Published in Military Embedded Systems
There is vastly more copper-based twisted-pair Ethernet infrastructure deployed on military and aerospace platforms than there is fiber-optic cable-based wiring. For one thing, the cost of copper cabling and its related connectors keeps being driven downward by the economies of scale brought about by its widespread use, helping to make it virtually ubiquitous. But fiber-optic cabling, until fairly recently, was the only practical choice for applications that required high-speed 10 Gbit/s connectivity. Driving demand for higher-speed Ethernet is the increased use of applications such as HD video surveillance on deployed platforms, resulting in ever-larger high-resolution file sizes.

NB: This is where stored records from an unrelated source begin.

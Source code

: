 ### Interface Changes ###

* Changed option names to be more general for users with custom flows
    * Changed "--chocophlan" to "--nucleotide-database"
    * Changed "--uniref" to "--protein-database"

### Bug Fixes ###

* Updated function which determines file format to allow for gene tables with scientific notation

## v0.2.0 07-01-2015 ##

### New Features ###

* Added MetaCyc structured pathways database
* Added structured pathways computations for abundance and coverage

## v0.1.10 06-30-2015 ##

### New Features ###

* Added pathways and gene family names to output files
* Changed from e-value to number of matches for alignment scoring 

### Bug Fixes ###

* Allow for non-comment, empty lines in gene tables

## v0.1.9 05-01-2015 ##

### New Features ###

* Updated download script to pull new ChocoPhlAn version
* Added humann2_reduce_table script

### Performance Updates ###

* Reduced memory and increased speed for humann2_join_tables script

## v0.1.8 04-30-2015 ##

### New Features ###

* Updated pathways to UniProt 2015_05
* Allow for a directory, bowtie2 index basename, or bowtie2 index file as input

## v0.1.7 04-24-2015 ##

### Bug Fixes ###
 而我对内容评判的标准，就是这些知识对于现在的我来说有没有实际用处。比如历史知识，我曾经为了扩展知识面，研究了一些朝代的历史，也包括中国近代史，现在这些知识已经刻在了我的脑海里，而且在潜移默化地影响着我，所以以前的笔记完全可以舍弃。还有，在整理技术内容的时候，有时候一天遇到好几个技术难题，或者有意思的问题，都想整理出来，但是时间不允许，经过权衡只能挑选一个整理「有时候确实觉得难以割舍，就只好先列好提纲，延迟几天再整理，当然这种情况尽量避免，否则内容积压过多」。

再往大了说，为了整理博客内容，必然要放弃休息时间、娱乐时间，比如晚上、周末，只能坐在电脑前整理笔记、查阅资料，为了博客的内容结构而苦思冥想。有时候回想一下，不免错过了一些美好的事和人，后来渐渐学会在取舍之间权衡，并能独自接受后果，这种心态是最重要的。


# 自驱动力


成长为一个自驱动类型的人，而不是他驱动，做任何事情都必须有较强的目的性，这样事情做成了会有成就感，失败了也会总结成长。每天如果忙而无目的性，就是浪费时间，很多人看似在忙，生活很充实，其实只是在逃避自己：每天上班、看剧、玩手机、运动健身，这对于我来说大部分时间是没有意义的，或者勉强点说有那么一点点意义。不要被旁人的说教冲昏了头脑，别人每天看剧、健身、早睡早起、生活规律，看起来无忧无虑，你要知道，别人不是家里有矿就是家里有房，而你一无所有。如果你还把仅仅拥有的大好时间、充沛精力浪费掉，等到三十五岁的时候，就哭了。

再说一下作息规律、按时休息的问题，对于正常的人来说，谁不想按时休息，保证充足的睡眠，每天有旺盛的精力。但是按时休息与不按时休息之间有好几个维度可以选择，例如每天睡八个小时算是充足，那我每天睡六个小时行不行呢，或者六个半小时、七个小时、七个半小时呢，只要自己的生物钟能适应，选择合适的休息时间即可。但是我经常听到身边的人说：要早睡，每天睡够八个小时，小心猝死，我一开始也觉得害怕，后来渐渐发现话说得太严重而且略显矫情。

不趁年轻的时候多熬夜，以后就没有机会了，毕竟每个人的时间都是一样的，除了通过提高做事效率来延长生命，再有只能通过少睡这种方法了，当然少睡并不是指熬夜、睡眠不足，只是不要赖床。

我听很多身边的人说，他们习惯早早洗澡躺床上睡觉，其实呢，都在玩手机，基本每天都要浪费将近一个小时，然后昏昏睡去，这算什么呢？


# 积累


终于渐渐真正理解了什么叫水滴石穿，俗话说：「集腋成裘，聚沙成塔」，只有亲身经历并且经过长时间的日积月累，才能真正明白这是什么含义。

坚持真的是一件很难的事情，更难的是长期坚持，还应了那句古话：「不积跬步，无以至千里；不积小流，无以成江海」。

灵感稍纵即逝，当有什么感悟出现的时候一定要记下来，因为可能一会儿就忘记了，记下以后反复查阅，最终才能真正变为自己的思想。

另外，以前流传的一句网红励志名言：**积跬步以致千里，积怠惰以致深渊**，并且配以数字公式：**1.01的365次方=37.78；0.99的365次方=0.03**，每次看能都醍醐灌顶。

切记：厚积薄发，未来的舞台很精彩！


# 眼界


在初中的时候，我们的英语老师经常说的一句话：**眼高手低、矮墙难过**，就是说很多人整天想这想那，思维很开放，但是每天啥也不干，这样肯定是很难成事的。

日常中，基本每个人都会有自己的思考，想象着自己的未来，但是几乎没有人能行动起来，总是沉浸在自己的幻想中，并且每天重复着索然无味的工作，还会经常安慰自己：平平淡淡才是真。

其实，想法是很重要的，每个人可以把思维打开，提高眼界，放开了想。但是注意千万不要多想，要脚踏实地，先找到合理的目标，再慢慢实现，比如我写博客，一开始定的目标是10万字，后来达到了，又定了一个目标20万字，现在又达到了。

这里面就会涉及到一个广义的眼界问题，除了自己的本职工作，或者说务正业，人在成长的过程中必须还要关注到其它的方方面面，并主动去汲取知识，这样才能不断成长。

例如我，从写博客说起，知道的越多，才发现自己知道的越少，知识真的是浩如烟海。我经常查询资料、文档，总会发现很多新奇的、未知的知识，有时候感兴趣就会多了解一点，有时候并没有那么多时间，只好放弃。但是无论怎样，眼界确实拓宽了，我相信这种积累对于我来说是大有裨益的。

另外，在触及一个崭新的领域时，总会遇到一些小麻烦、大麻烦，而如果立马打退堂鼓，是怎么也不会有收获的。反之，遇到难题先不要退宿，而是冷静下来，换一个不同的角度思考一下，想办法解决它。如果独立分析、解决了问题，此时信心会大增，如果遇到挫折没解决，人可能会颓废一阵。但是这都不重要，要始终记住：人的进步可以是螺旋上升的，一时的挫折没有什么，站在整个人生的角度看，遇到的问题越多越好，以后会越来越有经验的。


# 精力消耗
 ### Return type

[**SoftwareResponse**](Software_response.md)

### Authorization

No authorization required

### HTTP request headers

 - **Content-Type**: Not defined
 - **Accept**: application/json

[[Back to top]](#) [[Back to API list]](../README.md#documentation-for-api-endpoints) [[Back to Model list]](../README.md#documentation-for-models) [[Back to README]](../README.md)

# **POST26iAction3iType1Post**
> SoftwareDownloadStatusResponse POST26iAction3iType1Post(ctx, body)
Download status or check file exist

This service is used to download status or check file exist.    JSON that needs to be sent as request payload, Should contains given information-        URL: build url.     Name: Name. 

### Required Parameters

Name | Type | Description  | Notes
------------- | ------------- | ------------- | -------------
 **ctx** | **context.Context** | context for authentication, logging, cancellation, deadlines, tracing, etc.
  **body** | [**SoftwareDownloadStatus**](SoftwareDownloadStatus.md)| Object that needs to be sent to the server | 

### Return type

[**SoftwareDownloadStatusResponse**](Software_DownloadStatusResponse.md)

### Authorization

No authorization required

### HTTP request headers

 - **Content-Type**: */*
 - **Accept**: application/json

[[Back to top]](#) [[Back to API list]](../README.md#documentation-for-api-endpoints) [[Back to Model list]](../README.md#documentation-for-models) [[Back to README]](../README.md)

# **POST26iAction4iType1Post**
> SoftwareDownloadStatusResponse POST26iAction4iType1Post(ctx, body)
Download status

One downside to fiber optics compared to copper wiring – since it uses thin strands of ultrapure glass to transport photons in a digital pattern – is the need for specialized knowledge and equipment for its installation and maintenance. The comparatively fragile glass fibers are fairly unforgiving, limiting, to take one example, the amount of curvature that can be reliably supported, which means that fiber-optic cabling is unsuitable in some applications. Since its introduction, however, fiber-optic cabling has been able to boast one unassailable advantage over copper: Light traveling down the glass strands emits no electromagnetic interference (EMI) signal, making it impervious to hacking. In comparison, the electrical signals used in traditional copper Ethernet network cable are more prone to radio-frequency disturbance and EMI, especially in longer cables or those that are bundled with other copper cables. That has helped make fiber optic the go-to architecture for secure deployed applications.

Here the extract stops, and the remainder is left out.